Gilberto Filaci et al. Hum Immunol. 2004 Feb.

Abstract

Nonantigen specific CD8+ suppressor T lymphocytes (CD8+ Ts) inhibit T-cell proliferation of antigen-specific T lymphocytes. The impossibility to generate in vitro these cells has been correlated with the appearance of relapses in patients affected by autoimmune diseases, suggesting the involvement of these cells in immune regulation. This study was aimed to identify circulating precursors and to characterize the phenotype and mechanism of action of CD8+ Ts. We found that CD8+ Ts can be generated in vitro from CD8+CD28- T lymphocytes, but not from CD8+CD28+ T cells. A key role in their generation is played by monocytes that secrete interleukin-10 (IL-10) after granulocyte macrophage-colony-stimulating factor (GM-CSF) stimulation. Cell-to-cell direct interaction between CD8+CD28- T cells and monocytes does not play a role in the generation of CD8+ Ts. CD8+ Ts have a CD45RA+, CD27-, CCR7-, IL-10Ralpha+ phenotype and a TCR Vbeta chain repertoire overlapping that of autologous circulating CD8+ T cells. This phenotype is typical of T lymphocytes previously expanded due to antigen stimulation.
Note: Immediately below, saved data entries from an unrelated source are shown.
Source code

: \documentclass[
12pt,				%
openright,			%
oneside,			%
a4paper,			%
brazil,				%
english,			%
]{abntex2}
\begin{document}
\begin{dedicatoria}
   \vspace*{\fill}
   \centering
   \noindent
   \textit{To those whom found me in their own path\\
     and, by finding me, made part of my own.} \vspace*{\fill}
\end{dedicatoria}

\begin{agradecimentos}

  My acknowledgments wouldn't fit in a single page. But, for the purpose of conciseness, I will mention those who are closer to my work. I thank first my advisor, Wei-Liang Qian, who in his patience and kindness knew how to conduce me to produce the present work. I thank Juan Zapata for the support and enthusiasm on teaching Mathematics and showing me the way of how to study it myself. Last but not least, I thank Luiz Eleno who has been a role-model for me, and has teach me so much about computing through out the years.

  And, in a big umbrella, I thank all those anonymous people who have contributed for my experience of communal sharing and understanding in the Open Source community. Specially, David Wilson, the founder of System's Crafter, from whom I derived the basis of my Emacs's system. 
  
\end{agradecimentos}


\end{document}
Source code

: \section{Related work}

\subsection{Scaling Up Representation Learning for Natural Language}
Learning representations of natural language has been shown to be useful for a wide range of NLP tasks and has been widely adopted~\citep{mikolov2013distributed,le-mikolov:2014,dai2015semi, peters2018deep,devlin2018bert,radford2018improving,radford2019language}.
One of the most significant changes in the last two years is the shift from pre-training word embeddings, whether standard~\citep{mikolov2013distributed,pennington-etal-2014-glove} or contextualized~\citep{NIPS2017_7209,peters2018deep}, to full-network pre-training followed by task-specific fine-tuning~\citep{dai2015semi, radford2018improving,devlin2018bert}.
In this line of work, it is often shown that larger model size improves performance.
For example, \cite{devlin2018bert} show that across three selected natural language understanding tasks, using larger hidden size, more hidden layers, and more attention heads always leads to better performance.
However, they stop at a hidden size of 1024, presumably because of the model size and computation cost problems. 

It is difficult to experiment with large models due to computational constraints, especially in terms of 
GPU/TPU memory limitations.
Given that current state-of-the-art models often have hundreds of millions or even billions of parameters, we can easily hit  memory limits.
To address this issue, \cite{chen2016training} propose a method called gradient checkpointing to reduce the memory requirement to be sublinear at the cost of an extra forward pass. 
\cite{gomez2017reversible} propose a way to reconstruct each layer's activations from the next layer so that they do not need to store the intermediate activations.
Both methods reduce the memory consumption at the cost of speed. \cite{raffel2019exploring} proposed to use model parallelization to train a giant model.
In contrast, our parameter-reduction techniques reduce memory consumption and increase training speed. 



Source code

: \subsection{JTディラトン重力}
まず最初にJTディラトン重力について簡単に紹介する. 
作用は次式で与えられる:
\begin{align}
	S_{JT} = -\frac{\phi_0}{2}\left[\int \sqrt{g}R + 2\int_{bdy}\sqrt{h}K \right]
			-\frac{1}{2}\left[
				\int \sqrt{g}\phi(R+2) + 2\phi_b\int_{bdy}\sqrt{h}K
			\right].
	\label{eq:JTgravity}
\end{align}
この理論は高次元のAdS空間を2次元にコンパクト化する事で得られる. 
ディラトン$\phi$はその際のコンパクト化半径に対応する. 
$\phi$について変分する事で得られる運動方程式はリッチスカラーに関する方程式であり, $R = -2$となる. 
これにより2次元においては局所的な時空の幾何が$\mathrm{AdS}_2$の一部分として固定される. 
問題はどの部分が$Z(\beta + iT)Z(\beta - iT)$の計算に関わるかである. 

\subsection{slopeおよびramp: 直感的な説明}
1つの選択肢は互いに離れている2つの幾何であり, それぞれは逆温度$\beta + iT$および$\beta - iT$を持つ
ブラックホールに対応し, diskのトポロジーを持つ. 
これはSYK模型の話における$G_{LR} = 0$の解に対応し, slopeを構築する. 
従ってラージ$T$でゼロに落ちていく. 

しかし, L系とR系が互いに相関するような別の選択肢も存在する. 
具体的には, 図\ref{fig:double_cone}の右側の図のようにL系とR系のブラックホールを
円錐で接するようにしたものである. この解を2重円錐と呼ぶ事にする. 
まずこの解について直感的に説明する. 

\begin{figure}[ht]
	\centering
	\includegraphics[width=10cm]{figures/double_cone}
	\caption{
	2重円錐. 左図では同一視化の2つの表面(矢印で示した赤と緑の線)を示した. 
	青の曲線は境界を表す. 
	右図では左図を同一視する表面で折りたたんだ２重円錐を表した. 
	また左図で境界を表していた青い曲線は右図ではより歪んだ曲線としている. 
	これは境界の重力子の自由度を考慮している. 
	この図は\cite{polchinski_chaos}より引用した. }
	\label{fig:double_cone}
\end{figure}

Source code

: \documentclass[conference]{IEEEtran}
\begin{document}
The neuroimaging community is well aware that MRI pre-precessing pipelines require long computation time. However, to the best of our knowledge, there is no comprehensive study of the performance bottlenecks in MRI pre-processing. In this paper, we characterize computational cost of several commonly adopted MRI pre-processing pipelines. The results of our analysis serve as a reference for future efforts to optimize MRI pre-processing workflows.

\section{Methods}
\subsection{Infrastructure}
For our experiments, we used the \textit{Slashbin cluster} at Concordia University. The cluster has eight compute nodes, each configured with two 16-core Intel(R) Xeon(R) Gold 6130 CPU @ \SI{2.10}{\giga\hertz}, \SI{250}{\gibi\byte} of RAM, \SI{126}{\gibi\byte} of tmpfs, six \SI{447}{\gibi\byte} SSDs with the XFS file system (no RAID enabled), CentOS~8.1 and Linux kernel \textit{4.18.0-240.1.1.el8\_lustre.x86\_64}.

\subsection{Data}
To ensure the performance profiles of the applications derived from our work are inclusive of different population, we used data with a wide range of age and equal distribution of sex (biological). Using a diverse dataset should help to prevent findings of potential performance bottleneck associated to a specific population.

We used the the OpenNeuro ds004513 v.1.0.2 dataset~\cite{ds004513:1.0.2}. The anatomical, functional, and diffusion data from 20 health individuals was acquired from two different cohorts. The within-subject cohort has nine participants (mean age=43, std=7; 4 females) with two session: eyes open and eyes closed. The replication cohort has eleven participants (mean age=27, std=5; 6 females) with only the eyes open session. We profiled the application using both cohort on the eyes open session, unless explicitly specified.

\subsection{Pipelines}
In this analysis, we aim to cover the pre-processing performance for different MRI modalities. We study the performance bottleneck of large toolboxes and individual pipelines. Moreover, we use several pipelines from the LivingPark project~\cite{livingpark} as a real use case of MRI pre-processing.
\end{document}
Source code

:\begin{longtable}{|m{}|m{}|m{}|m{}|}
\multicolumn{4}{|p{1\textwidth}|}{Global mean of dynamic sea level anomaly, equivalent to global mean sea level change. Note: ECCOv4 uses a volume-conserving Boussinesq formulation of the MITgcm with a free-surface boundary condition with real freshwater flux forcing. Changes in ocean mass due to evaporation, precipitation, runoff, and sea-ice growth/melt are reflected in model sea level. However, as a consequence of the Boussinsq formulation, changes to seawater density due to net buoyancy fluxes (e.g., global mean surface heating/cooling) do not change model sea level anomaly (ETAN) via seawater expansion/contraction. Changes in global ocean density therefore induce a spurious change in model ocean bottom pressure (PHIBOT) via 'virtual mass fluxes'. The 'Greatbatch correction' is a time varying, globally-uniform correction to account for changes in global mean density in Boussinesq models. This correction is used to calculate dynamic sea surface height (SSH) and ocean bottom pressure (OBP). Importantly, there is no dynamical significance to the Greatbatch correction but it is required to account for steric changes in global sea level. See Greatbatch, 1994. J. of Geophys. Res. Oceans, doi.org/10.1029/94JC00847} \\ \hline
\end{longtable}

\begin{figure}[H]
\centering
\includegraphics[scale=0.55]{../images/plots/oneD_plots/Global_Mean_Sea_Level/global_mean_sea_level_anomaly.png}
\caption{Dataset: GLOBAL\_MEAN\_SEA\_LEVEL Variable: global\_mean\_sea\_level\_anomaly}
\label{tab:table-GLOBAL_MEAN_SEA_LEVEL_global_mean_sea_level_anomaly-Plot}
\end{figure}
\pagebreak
Their suppressive effect on T-cell proliferation targets both antigen presenting cells, such as dendritic cells, and antigen-specific T lymphocytes, and is mediated by IL-10. CD8+ Ts suppress also the antigen-specific cytotoxic activity of CTL decreasing the expression of HLA class I molecules on target cells through IL-10 secretion. These findings can be helpful for the better understanding of immune regulatory circuits and for the definition of new pathogenic aspects in autoimmunity and tumor immunology.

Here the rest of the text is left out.